Required action ->
Look over the entries that follow and work out how many lines contain "amount". State the number only.

Records for this exercise ->
********

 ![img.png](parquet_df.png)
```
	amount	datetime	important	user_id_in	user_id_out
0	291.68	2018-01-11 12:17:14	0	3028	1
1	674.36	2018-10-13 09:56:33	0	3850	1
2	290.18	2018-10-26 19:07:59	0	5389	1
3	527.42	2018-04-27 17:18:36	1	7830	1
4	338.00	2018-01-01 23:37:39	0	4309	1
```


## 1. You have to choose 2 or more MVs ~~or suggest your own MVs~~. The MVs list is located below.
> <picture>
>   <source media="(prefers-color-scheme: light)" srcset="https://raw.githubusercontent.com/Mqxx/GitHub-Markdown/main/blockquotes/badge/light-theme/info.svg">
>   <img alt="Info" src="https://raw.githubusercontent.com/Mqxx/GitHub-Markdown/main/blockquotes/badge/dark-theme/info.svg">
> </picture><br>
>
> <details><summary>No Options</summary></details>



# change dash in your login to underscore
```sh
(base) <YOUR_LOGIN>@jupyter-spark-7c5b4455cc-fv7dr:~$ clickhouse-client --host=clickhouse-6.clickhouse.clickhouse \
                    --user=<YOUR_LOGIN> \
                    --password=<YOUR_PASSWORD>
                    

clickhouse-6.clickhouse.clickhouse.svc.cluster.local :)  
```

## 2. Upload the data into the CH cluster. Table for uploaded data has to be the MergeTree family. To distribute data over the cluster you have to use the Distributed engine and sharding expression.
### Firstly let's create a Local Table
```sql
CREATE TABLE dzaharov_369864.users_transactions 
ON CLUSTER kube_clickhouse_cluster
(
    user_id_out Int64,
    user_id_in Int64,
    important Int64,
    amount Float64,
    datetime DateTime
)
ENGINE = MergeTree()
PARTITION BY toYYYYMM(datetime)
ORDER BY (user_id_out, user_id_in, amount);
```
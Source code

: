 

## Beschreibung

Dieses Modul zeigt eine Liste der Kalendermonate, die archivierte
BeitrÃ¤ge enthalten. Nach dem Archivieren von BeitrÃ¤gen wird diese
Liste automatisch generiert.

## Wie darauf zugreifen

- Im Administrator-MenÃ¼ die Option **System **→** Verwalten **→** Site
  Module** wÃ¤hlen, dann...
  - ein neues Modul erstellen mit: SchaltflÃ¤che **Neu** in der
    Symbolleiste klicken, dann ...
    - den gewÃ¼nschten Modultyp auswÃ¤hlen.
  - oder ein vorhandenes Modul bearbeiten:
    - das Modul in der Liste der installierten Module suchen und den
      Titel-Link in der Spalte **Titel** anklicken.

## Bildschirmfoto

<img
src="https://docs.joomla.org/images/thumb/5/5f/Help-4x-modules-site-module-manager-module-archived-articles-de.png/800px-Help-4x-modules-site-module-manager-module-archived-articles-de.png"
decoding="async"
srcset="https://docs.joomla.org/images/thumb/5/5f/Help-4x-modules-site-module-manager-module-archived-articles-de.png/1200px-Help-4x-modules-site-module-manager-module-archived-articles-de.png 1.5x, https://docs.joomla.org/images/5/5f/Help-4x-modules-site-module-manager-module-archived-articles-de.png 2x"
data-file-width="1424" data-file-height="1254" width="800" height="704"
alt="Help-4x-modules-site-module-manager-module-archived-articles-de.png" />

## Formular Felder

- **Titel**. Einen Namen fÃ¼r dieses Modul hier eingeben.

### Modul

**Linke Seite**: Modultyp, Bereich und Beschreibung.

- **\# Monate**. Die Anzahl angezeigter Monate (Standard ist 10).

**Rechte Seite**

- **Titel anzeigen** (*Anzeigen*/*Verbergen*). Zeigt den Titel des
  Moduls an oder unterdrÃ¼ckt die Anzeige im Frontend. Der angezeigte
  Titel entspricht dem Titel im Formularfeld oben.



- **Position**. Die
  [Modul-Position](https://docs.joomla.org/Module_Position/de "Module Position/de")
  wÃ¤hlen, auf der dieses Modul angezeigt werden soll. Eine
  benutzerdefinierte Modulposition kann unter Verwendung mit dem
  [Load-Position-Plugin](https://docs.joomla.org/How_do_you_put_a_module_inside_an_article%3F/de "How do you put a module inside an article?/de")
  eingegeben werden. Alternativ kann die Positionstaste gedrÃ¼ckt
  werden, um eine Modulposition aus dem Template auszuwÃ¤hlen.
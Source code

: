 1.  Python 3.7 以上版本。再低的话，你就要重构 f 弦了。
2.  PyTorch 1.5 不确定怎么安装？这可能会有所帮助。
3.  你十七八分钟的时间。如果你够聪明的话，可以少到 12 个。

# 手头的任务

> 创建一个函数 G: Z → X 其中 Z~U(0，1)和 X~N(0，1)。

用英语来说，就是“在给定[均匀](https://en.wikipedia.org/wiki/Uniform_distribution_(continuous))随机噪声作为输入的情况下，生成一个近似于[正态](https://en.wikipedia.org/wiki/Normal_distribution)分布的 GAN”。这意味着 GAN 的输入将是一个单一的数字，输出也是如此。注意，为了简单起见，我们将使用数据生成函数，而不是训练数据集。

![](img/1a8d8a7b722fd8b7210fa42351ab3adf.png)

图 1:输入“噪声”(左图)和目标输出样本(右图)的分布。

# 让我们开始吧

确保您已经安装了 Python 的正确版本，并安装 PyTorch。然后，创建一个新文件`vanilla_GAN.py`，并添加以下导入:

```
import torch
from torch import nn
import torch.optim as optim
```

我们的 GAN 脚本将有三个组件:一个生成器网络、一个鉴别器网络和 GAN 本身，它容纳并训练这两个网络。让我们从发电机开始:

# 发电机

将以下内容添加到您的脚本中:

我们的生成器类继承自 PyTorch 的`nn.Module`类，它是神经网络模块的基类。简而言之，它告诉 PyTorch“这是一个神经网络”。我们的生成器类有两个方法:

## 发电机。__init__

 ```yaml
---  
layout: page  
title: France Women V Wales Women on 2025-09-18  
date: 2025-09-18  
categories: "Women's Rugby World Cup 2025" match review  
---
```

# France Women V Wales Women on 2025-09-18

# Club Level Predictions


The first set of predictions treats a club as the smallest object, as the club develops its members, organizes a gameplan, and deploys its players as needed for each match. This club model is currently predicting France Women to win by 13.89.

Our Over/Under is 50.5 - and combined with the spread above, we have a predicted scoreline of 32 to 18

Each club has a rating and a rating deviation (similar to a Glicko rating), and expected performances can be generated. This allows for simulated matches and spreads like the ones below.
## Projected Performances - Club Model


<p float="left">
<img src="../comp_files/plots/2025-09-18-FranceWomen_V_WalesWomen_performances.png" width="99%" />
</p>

********

Result ->
3